Potential hyperacute renal rejection due to non-hla antibody in a pediatric patient

Non-HLA antigen targets have been associated with hyperacute, acute, and chronic kidney allograft rejection. Although there is controversy regarding the predictive role of non-HLA antibodies (Abs) in transplant (Txp) outcome - there are cases that indicate causality between the presence of such Abs and graft loss. A 17 month old boy with end-stage kidney disease, secondary to kidney dysplasia, received a living donor Txp from his uncle in April 2014. The presence of HLA abs was tested in 5 sera samples prior to Txp with a PRA of 7% and 0% for class I and II respectively (flow PRA). Single antigen testing confirmed the absence of donor specific HLA Abs (DSA). Initial and final flow cross matches were negative, as expected. During the Txp surgery, it was noted that the kidney became firm, urine output was below expectation and the child became increasingly pressor-dependent. Subsequently, the patient had an episode of ventricular tachycardia and an exploratory laparotomy demonstrated that the Txp kidney became tense and enlarged, with thrombosis of the renal vein.

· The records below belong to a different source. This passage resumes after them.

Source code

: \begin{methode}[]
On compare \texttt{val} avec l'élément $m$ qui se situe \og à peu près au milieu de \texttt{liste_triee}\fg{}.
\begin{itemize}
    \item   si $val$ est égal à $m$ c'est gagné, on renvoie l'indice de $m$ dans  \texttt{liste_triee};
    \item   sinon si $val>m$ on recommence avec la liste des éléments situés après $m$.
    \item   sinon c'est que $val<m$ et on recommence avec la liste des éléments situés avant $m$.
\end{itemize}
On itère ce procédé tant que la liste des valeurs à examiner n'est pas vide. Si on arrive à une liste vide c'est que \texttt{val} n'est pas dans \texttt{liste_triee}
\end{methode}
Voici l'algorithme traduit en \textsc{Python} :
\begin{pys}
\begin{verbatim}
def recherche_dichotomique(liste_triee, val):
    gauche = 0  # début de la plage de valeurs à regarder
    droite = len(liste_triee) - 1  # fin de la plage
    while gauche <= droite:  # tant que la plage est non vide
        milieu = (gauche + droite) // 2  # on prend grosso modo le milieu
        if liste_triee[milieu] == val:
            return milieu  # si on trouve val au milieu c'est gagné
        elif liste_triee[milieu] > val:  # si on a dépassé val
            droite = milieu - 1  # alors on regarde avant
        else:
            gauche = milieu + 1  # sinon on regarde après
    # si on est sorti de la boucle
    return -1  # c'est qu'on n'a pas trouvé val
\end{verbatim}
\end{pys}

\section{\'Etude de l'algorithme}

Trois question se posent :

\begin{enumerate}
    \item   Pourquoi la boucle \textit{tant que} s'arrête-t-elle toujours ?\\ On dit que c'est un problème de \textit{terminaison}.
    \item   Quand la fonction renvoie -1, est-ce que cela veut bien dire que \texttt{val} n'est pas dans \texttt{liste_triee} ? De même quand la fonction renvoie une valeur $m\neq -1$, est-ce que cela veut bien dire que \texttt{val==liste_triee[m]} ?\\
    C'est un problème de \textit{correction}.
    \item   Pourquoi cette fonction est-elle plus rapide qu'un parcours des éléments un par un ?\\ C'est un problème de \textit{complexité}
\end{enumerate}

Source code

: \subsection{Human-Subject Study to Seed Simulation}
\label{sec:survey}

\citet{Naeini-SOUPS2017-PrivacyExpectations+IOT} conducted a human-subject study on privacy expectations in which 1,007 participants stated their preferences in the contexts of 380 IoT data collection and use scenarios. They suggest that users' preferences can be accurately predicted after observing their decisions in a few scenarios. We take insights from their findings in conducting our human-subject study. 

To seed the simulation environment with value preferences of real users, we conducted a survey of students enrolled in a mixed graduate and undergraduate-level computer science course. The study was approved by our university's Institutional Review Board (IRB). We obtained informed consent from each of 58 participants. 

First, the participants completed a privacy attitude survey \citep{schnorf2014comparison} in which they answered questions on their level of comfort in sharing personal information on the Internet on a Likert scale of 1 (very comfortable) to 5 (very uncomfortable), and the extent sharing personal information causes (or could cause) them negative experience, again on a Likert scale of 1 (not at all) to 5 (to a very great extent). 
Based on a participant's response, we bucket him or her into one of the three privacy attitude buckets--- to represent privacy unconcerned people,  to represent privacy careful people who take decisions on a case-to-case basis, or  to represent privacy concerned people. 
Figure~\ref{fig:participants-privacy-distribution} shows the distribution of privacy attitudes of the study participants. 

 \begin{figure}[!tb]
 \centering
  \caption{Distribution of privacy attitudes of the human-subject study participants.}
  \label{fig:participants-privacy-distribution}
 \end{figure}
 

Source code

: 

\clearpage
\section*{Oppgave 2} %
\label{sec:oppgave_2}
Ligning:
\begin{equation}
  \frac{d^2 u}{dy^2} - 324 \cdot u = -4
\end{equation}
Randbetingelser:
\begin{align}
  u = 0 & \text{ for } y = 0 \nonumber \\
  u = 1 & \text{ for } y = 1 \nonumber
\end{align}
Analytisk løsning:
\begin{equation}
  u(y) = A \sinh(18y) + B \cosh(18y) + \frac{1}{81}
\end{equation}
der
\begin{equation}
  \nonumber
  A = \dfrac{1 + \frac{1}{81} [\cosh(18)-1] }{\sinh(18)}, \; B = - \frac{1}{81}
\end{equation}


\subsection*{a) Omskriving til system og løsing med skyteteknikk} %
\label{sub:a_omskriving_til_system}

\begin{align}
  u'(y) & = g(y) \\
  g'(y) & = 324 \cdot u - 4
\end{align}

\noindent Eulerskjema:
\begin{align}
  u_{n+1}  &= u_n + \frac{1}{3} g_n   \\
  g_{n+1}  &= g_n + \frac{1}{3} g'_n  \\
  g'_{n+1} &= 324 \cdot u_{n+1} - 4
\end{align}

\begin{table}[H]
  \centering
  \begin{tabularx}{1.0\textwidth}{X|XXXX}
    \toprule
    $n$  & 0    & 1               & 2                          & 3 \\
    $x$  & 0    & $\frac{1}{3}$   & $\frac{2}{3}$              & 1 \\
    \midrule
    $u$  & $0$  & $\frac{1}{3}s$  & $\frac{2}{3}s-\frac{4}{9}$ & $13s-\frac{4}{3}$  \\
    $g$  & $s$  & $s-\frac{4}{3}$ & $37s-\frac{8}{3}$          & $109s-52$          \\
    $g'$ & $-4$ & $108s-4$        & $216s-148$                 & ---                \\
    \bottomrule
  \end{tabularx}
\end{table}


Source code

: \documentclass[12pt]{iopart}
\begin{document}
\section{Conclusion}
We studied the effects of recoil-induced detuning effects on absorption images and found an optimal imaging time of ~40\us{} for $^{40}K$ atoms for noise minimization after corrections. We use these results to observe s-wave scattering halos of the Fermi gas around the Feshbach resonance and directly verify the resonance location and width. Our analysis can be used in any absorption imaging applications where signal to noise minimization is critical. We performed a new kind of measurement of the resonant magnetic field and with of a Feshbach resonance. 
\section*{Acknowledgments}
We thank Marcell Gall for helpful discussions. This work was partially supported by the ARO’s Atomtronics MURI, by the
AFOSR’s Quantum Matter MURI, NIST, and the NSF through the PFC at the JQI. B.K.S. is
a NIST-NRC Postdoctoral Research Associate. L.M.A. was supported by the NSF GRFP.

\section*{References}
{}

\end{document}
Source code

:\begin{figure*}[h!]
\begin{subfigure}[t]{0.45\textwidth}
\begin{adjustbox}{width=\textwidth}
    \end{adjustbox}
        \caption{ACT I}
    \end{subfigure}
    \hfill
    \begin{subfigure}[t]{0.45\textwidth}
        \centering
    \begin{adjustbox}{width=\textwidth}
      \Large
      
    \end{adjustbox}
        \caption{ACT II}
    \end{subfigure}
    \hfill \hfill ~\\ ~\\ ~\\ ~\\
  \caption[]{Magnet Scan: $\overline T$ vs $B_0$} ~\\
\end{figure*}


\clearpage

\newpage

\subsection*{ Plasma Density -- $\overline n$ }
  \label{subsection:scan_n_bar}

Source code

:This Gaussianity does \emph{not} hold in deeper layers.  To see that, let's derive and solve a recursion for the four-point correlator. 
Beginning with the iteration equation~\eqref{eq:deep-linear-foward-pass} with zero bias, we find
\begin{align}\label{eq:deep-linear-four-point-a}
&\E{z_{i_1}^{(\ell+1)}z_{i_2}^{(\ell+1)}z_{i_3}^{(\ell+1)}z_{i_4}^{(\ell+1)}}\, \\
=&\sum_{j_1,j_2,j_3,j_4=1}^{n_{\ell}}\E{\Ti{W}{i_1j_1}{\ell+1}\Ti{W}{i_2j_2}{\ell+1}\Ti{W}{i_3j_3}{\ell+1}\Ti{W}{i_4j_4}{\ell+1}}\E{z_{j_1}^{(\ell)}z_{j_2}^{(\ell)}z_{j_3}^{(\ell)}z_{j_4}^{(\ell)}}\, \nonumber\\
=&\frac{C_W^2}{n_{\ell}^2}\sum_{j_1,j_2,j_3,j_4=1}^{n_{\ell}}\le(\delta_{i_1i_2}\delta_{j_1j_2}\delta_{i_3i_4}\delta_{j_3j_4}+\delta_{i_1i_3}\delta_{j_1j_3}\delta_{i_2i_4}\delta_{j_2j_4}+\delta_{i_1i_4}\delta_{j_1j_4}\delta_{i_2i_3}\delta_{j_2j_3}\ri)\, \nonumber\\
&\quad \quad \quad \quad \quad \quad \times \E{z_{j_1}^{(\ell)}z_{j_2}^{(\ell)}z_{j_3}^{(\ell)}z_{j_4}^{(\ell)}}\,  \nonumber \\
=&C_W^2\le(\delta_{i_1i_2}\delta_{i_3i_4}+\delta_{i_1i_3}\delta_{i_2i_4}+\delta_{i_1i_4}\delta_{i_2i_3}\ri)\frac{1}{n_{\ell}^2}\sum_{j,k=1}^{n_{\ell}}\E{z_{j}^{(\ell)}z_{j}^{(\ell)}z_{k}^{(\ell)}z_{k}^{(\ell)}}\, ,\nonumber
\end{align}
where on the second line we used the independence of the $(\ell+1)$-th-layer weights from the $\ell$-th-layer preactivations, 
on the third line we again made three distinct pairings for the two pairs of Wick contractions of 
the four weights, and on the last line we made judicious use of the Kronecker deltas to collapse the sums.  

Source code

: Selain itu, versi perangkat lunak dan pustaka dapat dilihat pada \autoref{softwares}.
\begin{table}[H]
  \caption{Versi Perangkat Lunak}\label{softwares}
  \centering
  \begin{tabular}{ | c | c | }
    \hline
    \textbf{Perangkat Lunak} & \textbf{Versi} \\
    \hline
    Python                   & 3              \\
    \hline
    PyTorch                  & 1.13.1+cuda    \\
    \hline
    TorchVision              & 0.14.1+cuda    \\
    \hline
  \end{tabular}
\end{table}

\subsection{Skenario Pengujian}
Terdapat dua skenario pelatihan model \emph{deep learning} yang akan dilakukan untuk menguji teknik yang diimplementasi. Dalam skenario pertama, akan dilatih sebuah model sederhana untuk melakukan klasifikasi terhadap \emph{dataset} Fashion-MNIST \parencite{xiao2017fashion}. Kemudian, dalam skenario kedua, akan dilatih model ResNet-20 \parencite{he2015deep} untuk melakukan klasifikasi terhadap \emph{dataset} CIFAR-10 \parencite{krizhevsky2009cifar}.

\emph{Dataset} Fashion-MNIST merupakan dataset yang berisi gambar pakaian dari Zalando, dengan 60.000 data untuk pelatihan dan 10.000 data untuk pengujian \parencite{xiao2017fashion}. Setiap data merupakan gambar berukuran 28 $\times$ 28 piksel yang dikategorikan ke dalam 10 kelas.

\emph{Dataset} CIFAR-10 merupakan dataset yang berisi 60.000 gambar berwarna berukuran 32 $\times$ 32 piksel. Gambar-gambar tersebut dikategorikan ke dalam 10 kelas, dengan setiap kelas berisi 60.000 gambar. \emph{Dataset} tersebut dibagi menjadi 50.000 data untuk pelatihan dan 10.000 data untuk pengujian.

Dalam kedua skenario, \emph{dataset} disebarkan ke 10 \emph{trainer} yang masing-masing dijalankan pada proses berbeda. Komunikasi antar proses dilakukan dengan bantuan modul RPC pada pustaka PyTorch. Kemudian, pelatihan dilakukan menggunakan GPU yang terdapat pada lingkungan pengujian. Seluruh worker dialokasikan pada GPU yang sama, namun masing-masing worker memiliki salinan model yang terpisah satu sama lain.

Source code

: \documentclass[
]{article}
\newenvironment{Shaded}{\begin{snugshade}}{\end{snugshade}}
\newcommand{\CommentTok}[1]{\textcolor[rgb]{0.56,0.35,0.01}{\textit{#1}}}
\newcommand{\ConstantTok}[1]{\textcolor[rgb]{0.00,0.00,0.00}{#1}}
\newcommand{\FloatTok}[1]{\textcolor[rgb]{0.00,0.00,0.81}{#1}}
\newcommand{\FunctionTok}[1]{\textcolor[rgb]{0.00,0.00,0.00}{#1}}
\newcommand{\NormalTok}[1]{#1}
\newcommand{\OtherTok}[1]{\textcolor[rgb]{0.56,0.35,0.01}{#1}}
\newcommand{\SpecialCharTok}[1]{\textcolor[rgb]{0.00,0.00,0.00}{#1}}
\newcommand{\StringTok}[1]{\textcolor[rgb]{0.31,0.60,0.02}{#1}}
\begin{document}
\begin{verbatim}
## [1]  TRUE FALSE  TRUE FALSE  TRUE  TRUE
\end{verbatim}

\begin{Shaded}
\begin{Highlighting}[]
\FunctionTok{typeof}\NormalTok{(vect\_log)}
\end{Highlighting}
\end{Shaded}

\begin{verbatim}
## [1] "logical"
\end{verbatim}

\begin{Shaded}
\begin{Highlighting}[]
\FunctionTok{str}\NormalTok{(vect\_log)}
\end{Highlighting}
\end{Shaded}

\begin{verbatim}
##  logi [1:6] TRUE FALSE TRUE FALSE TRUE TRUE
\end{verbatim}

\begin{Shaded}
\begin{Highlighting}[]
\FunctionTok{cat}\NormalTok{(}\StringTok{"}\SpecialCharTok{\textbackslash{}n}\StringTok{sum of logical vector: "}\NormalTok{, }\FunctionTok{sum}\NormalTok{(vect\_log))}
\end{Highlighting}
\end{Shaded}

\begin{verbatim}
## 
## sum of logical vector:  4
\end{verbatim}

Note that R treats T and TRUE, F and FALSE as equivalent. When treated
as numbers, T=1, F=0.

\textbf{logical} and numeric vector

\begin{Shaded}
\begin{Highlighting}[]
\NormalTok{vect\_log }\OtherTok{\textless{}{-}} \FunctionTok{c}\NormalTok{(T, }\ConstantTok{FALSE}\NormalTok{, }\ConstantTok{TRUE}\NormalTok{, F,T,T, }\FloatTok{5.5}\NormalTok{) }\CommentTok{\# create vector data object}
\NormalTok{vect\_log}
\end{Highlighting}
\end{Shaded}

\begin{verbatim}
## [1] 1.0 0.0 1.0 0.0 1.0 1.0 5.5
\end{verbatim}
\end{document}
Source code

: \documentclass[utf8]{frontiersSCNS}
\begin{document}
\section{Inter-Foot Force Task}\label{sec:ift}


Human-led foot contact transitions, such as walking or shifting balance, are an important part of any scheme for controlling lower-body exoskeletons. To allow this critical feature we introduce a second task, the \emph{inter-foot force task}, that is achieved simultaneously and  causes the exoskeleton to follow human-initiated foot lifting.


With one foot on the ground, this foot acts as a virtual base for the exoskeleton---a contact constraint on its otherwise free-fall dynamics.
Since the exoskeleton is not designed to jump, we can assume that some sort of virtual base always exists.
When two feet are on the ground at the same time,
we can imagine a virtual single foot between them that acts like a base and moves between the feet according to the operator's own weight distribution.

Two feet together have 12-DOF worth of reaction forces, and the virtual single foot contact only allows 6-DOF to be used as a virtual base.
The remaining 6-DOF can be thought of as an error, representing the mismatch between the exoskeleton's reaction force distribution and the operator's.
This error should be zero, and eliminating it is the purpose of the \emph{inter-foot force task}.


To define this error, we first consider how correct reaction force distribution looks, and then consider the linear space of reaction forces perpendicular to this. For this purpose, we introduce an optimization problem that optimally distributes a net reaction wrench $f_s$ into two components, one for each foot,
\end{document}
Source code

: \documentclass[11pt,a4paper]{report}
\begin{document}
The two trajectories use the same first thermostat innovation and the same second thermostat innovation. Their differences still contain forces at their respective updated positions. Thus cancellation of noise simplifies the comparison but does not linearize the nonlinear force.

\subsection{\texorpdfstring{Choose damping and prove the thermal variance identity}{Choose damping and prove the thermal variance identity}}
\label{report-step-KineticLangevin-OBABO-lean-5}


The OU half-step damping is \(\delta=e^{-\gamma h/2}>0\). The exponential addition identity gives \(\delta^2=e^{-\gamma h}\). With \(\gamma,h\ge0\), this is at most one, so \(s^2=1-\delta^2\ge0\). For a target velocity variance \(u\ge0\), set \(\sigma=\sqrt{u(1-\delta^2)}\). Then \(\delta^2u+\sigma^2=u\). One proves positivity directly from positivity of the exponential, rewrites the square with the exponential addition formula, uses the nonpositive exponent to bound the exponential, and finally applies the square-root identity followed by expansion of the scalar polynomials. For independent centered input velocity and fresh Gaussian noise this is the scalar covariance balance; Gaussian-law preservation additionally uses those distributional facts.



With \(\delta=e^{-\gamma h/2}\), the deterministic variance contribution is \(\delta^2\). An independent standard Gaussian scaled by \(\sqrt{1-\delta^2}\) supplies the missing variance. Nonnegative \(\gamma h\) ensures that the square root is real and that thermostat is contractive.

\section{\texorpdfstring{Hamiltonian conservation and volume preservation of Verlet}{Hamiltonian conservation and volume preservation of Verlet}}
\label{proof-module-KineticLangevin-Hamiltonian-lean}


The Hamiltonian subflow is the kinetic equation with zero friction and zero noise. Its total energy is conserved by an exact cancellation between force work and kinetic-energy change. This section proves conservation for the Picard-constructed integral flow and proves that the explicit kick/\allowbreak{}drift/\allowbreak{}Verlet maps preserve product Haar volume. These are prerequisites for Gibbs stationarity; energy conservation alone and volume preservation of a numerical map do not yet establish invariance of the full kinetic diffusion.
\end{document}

The kidney was nephrectomized within 48 hours and the patient’s status improved significantly. To investigate a potential role for HLA DSA, we tested a 2 days post-Txp serum sample, confirming the absence of HLA-DSA. We also repeated Abs testing on the pre-Txp serum sample ruling out HLA-DSA as the cause of rejection. To assess potential causes for this apparently hyperacute Ab mediated rejection, pre-Txp (pre-14 days) and post-Txp (post-24 days) samples were sent out for AT1R Abs screening and donor specific endothelial cell crossmatch (XM-One). Retrospective testing of a pre- and post-Txp sera for AT1R antibody was out of range for pre-Txp sample and the post-Txp sample was positive ( > 30 Units/ml). The XM-One assay using endothelial precursors isolated from the donor as targets was strongly positive using a pre-Txp serum but negative using post-Txp serum. Approximately two month’s post-Txp, the patient developed HLA Abs, on top of the AT1R antibodies. In conclusion, this patient still requires a kidney Txp and the question is how to proceed – shall we consider only obtaining an organ from a living donor? This would allow for the necessary time to run XM-One and potentially inhibit AT1R pathway with an AT 1 receptor antagonist. What to do if no living donor becomes available?